WhatFinger

Mohammed Kamel Ibrahim, Mexico City-based organization

Foreign National Imprisoned for Smuggling East Africans into the US



A Ghanian man was sentenced Friday in the District of Columbia for his role in smuggling East Africans into the United States, according to reports and court papers obtained by the National Association of Chiefs of Police.

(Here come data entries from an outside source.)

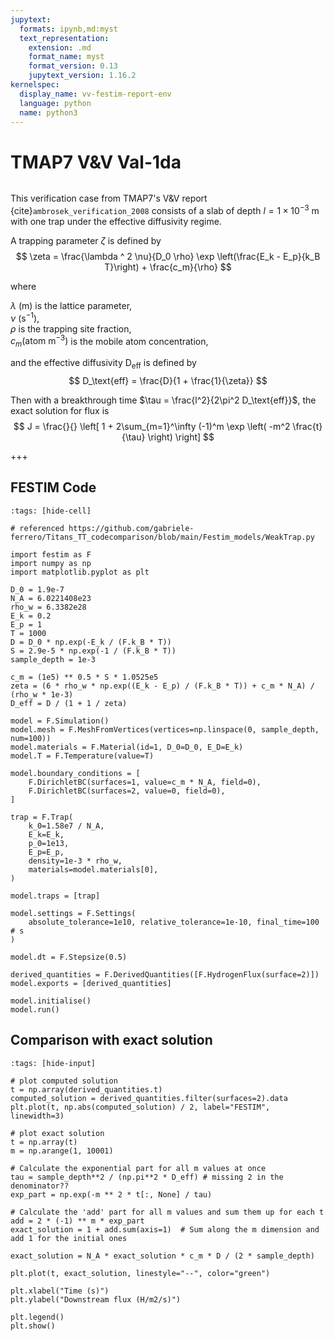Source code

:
 ```yaml
---
jupytext:
  formats: ipynb,md:myst
  text_representation:
    extension: .md
    format_name: myst
    format_version: 0.13
    jupytext_version: 1.16.2
kernelspec:
  display_name: vv-festim-report-env
  language: python
  name: python3
---
```


# TMAP7 V&V Val-1da

```{tags} 1D, MES, transient
```

This verification case from TMAP7's V&V report {cite}`ambrosek_verification_2008` consists of a slab of depth $l = 1 \times 10^{-3} \ \mathrm{m}$ with one trap under the effective diffusivity regime.

A trapping parameter $\zeta$ is defined by
$$
    \zeta = \frac{\lambda ^ 2 \nu}{D_0 \rho} \exp \left(\frac{E_k - E_p}{k_B T}\right) + \frac{c_m}{\rho}
$$

where

$\lambda \ \mathrm{(m)}$ is the lattice parameter, \
$\nu \ (\mathrm{s}^{-1})$, \
$\rho$ is the trapping site fraction, \
$c_m (\text{atom} \ \mathrm{m}^{-3})$ is the mobile atom concentration,

and the effective diffusivity $\mathrm{D_\text{eff}}$ is defined by
$$
    D_\text{eff} = \frac{D}{1 + \frac{1}{\zeta}}
$$

Then with a breakthrough time $\tau = \frac{l^2}{2\pi^2 D_\text{eff}}$, the exact solution for flux is
$$
    J = \frac{}{} \left[ 1 + 2\sum_{m=1}^\infty (-1)^m \exp \left( -m^2 \frac{t}{\tau} \right) \right]
$$

+++

## FESTIM Code

```{code-cell} ipython3
:tags: [hide-cell]

# referenced https://github.com/gabriele-ferrero/Titans_TT_codecomparison/blob/main/Festim_models/WeakTrap.py

import festim as F
import numpy as np
import matplotlib.pyplot as plt

D_0 = 1.9e-7
N_A = 6.0221408e23
rho_w = 6.3382e28
E_k = 0.2
E_p = 1
T = 1000
D = D_0 * np.exp(-E_k / (F.k_B * T))
S = 2.9e-5 * np.exp(-1 / (F.k_B * T))
sample_depth = 1e-3

c_m = (1e5) ** 0.5 * S * 1.0525e5
zeta = (6 * rho_w * np.exp((E_k - E_p) / (F.k_B * T)) + c_m * N_A) / (rho_w * 1e-3)
D_eff = D / (1 + 1 / zeta)

model = F.Simulation()
model.mesh = F.MeshFromVertices(vertices=np.linspace(0, sample_depth, num=100))
model.materials = F.Material(id=1, D_0=D_0, E_D=E_k)
model.T = F.Temperature(value=T)

model.boundary_conditions = [
    F.DirichletBC(surfaces=1, value=c_m * N_A, field=0),
    F.DirichletBC(surfaces=2, value=0, field=0),
]

trap = F.Trap(
    k_0=1.58e7 / N_A,
    E_k=E_k,
    p_0=1e13,
    E_p=E_p,
    density=1e-3 * rho_w,
    materials=model.materials[0],
)

model.traps = [trap]

model.settings = F.Settings(
    absolute_tolerance=1e10, relative_tolerance=1e-10, final_time=100  # s
)

model.dt = F.Stepsize(0.5)

derived_quantities = F.DerivedQuantities([F.HydrogenFlux(surface=2)])
model.exports = [derived_quantities]

model.initialise()
model.run()
```

## Comparison with exact solution

```{code-cell} ipython3
:tags: [hide-input]

# plot computed solution
t = np.array(derived_quantities.t)
computed_solution = derived_quantities.filter(surfaces=2).data
plt.plot(t, np.abs(computed_solution) / 2, label="FESTIM", linewidth=3)

# plot exact solution
t = np.array(t)
m = np.arange(1, 10001)

# Calculate the exponential part for all m values at once
tau = sample_depth**2 / (np.pi**2 * D_eff) # missing 2 in the denominator??
exp_part = np.exp(-m ** 2 * t[:, None] / tau)

# Calculate the 'add' part for all m values and sum them up for each t
add = 2 * (-1) ** m * exp_part
exact_solution = 1 + add.sum(axis=1)  # Sum along the m dimension and add 1 for the initial ones

exact_solution = N_A * exact_solution * c_m * D / (2 * sample_depth)

plt.plot(t, exact_solution, linestyle="--", color="green")

plt.xlabel("Time (s)")
plt.ylabel("Downstream flux (H/m2/s)")

plt.legend()
plt.show()
```
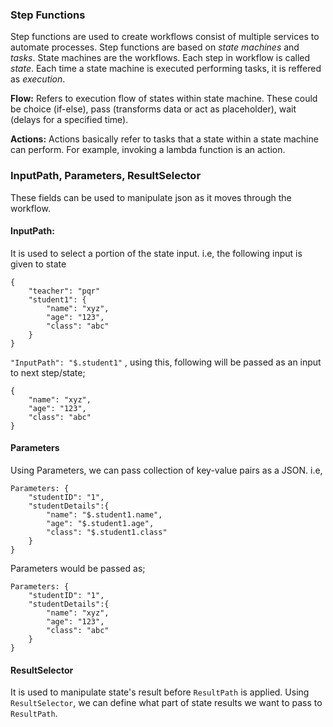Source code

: ### Step Functions
Step functions are used to create workflows consist of multiple services to automate processes.
Step functions are based on *state machines* and *tasks*. State machines are the workflows. Each step in workflow is called *state*.
Each time a state machine is executed performing tasks, it is reffered as *execution*.

**Flow:** Refers to execution flow of states within state machine. These could be choice (if-else), pass (transforms data or act as placeholder), wait (delays for a specified time).

**Actions:** Actions basically refer to tasks that a state within a state machine can perform. For example, invoking a lambda function is an action.

### InputPath, Parameters, ResultSelector
These fields can be used to manipulate json as it moves through the workflow.

#### InputPath:
It is used to select a portion of the state input. i.e, the following input is given to state
```
{   
    "teacher": "pqr"
    "student1": {
        "name": "xyz",
        "age": "123",
        "class": "abc"
    }
}
```
`"InputPath": "$.student1"` , using this, following will be passed as an input to next step/state;
```
{
    "name": "xyz",
    "age": "123",
    "class": "abc"
}
```

#### Parameters
Using Parameters, we can pass collection of key-value pairs as a JSON. i.e,
```
Parameters: {
    "studentID": "1",
    "studentDetails":{
        "name": "$.student1.name", 
        "age": "$.student1.age",
        "class": "$.student1.class"
    }
}
```
Parameters would be passed as;
```
Parameters: {
    "studentID": "1",
    "studentDetails":{
        "name": "xyz", 
        "age": "123",
        "class": "abc"
    }
}
```

#### ResultSelector
It is used to manipulate state's result before `ResultPath` is applied. Using `ResultSelector`, we can define what part of state results we want to pass to `ResultPath`.
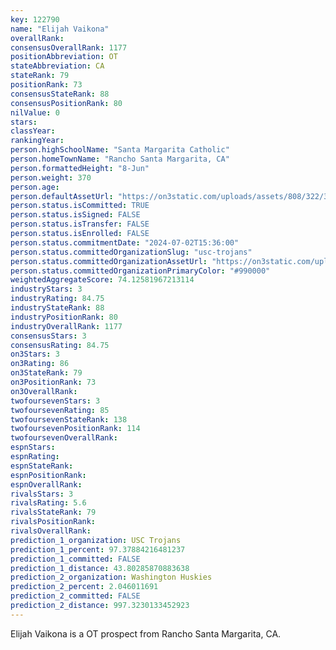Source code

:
 ```yaml
---
key: 122790
name: "Elijah Vaikona"
overallRank: 
consensusOverallRank: 1177
positionAbbreviation: OT
stateAbbreviation: CA
stateRank: 79
positionRank: 73
consensusStateRank: 88
consensusPositionRank: 80
nilValue: 0
stars: 
classYear: 
rankingYear: 
person.highSchoolName: "Santa Margarita Catholic"
person.homeTownName: "Rancho Santa Margarita, CA"
person.formattedHeight: "8-Jun"
person.weight: 370
person.age: 
person.defaultAssetUrl: "https://on3static.com/uploads/assets/808/322/322808.jpg"
person.status.isCommitted: TRUE
person.status.isSigned: FALSE
person.status.isTransfer: FALSE
person.status.isEnrolled: FALSE
person.status.commitmentDate: "2024-07-02T15:36:00"
person.status.committedOrganizationSlug: "usc-trojans"
person.status.committedOrganizationAssetUrl: "https://on3static.com/uploads/assets/712/214/214712.svg"
person.status.committedOrganizationPrimaryColor: "#990000"
weightedAggregateScore: 74.12581967213114
industryStars: 3
industryRating: 84.75
industryStateRank: 88
industryPositionRank: 80
industryOverallRank: 1177
consensusStars: 3
consensusRating: 84.75
on3Stars: 3
on3Rating: 86
on3StateRank: 79
on3PositionRank: 73
on3OverallRank: 
twofoursevenStars: 3
twofoursevenRating: 85
twofoursevenStateRank: 138
twofoursevenPositionRank: 114
twofoursevenOverallRank: 
espnStars: 
espnRating: 
espnStateRank: 
espnPositionRank: 
espnOverallRank: 
rivalsStars: 3
rivalsRating: 5.6
rivalsStateRank: 79
rivalsPositionRank: 
rivalsOverallRank: 
prediction_1_organization: USC Trojans
prediction_1_percent: 97.37884216481237
prediction_1_committed: FALSE
prediction_1_distance: 43.80285870883638
prediction_2_organization: Washington Huskies
prediction_2_percent: 2.046011691
prediction_2_committed: FALSE
prediction_2_distance: 997.3230133452923
---
```

Elijah Vaikona is a OT prospect from Rancho Santa Margarita, CA.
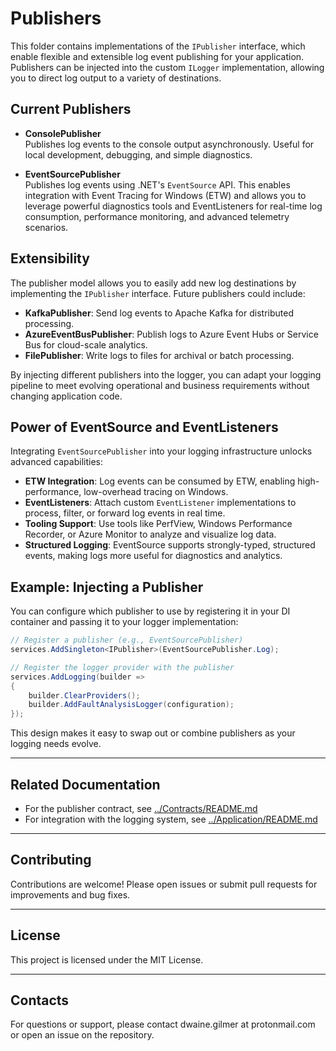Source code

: # Publishers

This folder contains implementations of the `IPublisher` interface, which enable flexible and extensible log event publishing for your application. Publishers can be injected into the custom `ILogger` implementation, allowing you to direct log output to a variety of destinations.

## Current Publishers

- **ConsolePublisher**  
  Publishes log events to the console output asynchronously. Useful for local development, debugging, and simple diagnostics.

- **EventSourcePublisher**  
  Publishes log events using .NET's `EventSource` API. This enables integration with Event Tracing for Windows (ETW) and allows you to leverage powerful diagnostics tools and EventListeners for real-time log consumption, performance monitoring, and advanced telemetry scenarios.

## Extensibility

The publisher model allows you to easily add new log destinations by implementing the `IPublisher` interface. Future publishers could include:

- **KafkaPublisher**: Send log events to Apache Kafka for distributed processing.
- **AzureEventBusPublisher**: Publish logs to Azure Event Hubs or Service Bus for cloud-scale analytics.
- **FilePublisher**: Write logs to files for archival or batch processing.

By injecting different publishers into the logger, you can adapt your logging pipeline to meet evolving operational and business requirements without changing application code.

## Power of EventSource and EventListeners

Integrating `EventSourcePublisher` into your logging infrastructure unlocks advanced capabilities:

- **ETW Integration**: Log events can be consumed by ETW, enabling high-performance, low-overhead tracing on Windows.
- **EventListeners**: Attach custom `EventListener` implementations to process, filter, or forward log events in real time.
- **Tooling Support**: Use tools like PerfView, Windows Performance Recorder, or Azure Monitor to analyze and visualize log data.
- **Structured Logging**: EventSource supports strongly-typed, structured events, making logs more useful for diagnostics and analytics.

## Example: Injecting a Publisher

You can configure which publisher to use by registering it in your DI container and passing it to your logger implementation:

```csharp
// Register a publisher (e.g., EventSourcePublisher)
services.AddSingleton<IPublisher>(EventSourcePublisher.Log);

// Register the logger provider with the publisher
services.AddLogging(builder =>
{
    builder.ClearProviders();
    builder.AddFaultAnalysisLogger(configuration);
});
```

This design makes it easy to swap out or combine publishers as your logging needs evolve.

---

## Related Documentation

- For the publisher contract, see [../Contracts/README.md](../Contracts/README.md)
- For integration with the logging system, see [../Application/README.md](../Application/README.md)

---

## Contributing

Contributions are welcome! Please open issues or submit pull requests for improvements and bug fixes.

---

## License

This project is licensed under the MIT License.

---

## Contacts

For questions or support, please contact dwaine.gilmer at protonmail.com or open an issue on the repository.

Mohammed Kamel Ibrahim, a/k/a Hakim, 27, a native of Ghana and naturalized citizen of Mexico, was sentenced to five years in prison by U.S. District Judge Ricardo M. Urbina after pleading guilty to one count of conspiracy and three counts of bringing aliens to the United States for profit. According to his plea, Ibrahim operated an alien-smuggling organization in Mexico City that moved unauthorized aliens from East Africa across the southern U.S. border beginning as early as 2005. In plea documents Ibrahim admitted that between June 2006 and February 2007 he and codefendant Sampson Lovelace Boateng conspired to smuggle unauthorized aliens to the United States by providing the aliens with fraudulently obtained Mexican visas. The visas, which Boateng obtained through a corrupt employee of the Mexican embassy in Belize, enabled East African aliens to travel into Mexico, then be smuggled across the southern U.S. border by Ibrahim’s Mexico City-based organization. According to the plea documents, Ibrahim’s organization smuggled the aliens by various means, including by concealing them for more than 12 hours in the sleeper compartments of commercial buses. In pleading guilty, Ibrahim admitted to smuggling between 25 and 99 aliens into the United States. Ibrahim and Boateng were charged in a 28-count indictment returned by a federal grand jury in the District of Columbia on Oct. 31, 2007, and unsealed on Dec. 5, 2007. Ibrahim was arrested by Mexican authorities in Mexico City on Dec. 5, 2007, and extradited to the United States on April 24, 2008. Boateng was arrested at Miami International Airport on Nov. 5, 2007, after arriving on a commercial airline flight from Belize. Boateng pleaded guilty to conspiracy and alien-smuggling charges in the District of Columbia on April 22, 2008, and Ibrahim pleaded guilty on Sept. 22, 2008. Boateng’s sentencing is scheduled for Feb. 22, 2009. Both men will be removed from the United States upon completion of their sentences.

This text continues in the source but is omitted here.